_Aim of the exercise_.
How many lines in the data below contain the string "slug"? Answer with the number only.

_Excerpted data_.
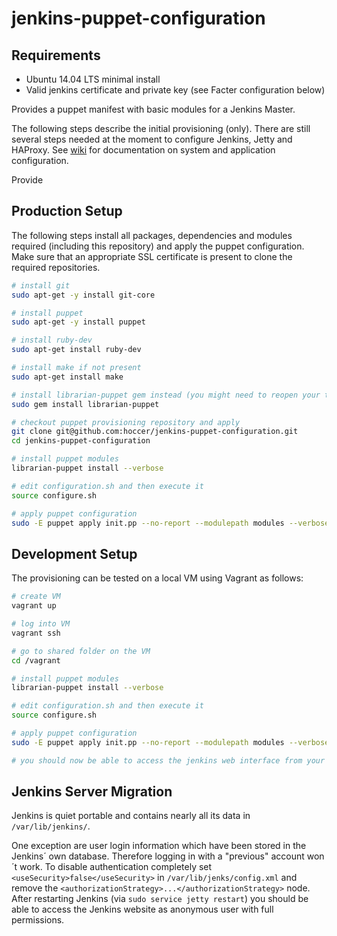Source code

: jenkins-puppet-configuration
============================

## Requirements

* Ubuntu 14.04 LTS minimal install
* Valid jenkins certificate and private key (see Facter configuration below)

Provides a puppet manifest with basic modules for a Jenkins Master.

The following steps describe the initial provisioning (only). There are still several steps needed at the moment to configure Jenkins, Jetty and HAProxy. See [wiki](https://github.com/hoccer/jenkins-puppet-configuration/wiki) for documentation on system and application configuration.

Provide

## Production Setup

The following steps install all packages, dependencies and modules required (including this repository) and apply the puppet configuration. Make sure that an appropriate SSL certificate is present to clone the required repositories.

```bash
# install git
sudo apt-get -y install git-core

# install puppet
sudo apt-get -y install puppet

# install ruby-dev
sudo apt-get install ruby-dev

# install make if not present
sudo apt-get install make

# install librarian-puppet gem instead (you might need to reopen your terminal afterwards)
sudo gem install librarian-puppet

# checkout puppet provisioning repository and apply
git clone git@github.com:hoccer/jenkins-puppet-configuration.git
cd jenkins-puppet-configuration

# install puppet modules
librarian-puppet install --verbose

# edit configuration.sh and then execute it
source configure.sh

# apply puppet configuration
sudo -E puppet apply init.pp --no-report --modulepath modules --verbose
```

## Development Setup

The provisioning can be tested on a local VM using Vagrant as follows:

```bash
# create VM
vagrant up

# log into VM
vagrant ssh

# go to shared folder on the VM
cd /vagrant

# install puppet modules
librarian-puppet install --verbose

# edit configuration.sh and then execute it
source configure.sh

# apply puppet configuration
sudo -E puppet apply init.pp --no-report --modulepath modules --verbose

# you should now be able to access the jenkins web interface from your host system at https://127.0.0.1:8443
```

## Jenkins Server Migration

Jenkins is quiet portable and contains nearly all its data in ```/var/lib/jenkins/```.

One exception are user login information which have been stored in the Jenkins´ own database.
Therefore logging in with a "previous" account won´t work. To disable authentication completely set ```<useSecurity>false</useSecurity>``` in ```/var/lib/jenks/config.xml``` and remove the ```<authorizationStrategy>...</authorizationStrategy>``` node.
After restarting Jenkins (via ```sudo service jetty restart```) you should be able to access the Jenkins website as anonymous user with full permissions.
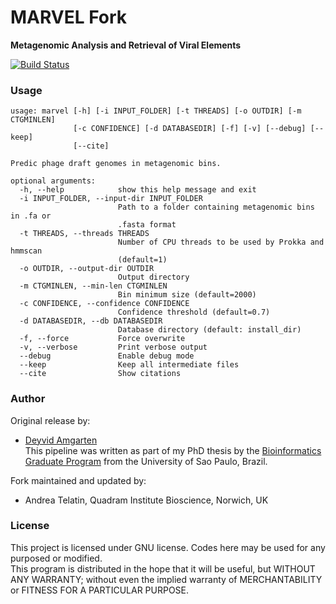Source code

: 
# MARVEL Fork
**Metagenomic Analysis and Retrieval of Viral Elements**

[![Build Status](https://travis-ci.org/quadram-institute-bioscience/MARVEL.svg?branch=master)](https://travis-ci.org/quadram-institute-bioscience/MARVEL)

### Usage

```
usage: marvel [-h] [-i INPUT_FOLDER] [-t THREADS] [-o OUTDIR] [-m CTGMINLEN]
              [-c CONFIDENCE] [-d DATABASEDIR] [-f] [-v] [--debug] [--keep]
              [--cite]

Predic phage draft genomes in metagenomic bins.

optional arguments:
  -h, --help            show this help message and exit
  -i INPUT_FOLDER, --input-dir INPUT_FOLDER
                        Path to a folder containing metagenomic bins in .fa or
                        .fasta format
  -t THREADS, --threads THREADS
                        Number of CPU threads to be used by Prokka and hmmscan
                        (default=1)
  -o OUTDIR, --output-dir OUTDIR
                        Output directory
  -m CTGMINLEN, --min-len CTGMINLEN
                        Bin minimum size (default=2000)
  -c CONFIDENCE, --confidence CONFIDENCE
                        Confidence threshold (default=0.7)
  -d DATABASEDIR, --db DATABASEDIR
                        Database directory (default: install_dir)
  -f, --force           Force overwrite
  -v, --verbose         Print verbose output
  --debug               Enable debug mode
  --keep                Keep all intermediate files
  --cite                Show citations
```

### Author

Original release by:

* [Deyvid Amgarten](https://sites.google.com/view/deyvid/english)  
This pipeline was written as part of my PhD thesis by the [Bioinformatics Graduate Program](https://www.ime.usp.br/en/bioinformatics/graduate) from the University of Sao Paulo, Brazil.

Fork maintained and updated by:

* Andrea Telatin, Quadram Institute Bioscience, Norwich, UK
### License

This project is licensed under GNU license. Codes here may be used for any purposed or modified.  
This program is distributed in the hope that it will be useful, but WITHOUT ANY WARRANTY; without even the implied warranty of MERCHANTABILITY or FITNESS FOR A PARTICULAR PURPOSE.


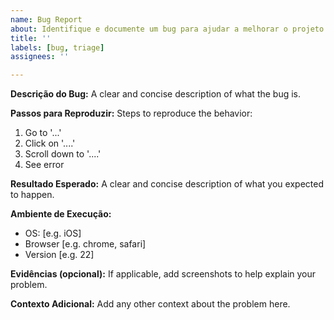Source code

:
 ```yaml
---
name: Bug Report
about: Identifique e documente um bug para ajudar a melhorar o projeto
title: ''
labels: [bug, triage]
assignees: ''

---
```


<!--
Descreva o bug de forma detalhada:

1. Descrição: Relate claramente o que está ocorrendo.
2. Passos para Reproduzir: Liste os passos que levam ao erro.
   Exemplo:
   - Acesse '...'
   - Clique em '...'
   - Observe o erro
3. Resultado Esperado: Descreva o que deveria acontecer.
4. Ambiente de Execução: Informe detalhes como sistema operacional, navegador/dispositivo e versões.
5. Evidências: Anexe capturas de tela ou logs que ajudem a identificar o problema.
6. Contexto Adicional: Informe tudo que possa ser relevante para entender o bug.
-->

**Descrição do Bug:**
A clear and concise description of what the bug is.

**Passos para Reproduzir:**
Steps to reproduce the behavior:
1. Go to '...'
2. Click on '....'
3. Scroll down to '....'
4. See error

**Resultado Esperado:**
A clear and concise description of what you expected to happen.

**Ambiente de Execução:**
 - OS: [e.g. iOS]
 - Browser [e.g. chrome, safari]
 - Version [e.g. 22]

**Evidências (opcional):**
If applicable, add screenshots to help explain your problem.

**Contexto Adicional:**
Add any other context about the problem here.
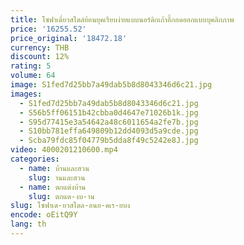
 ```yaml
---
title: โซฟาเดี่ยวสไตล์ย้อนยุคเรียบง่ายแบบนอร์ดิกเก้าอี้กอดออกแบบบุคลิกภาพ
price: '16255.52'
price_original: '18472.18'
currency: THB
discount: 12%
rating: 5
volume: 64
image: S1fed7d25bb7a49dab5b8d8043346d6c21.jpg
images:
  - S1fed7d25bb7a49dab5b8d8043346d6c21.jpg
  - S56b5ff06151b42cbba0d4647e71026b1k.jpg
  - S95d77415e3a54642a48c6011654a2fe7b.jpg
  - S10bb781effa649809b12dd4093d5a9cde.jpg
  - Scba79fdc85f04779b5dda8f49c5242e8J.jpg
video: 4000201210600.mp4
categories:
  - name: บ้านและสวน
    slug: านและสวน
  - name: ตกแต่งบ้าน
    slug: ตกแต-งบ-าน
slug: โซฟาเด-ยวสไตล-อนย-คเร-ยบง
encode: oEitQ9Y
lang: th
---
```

_Solved exercise_.
3